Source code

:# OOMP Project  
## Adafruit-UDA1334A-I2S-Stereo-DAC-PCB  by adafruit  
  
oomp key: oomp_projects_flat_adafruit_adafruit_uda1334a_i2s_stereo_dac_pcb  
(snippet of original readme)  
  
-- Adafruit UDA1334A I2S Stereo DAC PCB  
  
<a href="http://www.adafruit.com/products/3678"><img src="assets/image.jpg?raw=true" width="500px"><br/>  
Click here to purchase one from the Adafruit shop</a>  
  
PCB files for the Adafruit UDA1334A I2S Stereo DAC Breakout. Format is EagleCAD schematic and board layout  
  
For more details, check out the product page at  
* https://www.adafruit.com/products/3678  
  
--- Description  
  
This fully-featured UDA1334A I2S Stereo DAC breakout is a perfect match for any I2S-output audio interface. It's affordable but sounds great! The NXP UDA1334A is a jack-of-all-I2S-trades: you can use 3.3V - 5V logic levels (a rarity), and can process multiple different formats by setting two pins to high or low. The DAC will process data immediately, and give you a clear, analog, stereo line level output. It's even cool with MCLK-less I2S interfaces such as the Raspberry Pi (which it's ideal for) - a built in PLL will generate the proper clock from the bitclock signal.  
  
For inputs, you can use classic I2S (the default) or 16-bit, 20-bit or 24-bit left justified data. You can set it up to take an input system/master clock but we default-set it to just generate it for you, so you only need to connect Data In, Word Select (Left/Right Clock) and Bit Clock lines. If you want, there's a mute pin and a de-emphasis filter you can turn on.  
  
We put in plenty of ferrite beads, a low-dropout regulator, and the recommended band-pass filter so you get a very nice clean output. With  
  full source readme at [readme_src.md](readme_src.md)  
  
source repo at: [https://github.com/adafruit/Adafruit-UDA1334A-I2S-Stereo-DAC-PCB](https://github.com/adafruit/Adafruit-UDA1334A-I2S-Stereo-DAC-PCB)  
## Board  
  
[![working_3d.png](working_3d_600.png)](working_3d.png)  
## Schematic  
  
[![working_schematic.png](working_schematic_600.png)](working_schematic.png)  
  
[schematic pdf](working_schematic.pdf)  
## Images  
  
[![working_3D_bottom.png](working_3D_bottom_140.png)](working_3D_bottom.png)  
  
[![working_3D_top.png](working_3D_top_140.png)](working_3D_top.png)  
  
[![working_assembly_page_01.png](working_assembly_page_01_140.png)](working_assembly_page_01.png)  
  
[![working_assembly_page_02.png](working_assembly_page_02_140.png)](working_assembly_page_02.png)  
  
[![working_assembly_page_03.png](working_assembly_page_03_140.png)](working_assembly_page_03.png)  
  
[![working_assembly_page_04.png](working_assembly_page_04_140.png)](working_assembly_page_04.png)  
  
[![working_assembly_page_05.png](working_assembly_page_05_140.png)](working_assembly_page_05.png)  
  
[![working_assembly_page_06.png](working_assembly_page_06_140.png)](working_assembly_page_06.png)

==

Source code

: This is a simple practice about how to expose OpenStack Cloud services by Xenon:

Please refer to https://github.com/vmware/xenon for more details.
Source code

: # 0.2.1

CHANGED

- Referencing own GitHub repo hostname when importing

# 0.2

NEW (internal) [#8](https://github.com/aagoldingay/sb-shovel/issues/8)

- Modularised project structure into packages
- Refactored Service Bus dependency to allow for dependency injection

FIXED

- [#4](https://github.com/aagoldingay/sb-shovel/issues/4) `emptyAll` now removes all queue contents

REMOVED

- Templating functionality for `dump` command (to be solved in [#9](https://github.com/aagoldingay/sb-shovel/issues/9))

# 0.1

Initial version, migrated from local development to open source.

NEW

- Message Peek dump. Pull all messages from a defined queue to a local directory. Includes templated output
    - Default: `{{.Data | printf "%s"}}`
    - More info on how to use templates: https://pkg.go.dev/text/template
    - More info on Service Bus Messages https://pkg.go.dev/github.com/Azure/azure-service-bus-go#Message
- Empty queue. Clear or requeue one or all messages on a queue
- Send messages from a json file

Task
In the records above, find each line that holds the word "details"; copy all such lines.

Answer
For more details, check out the product page at  
Please refer to https://github.com/vmware/xenon for more details.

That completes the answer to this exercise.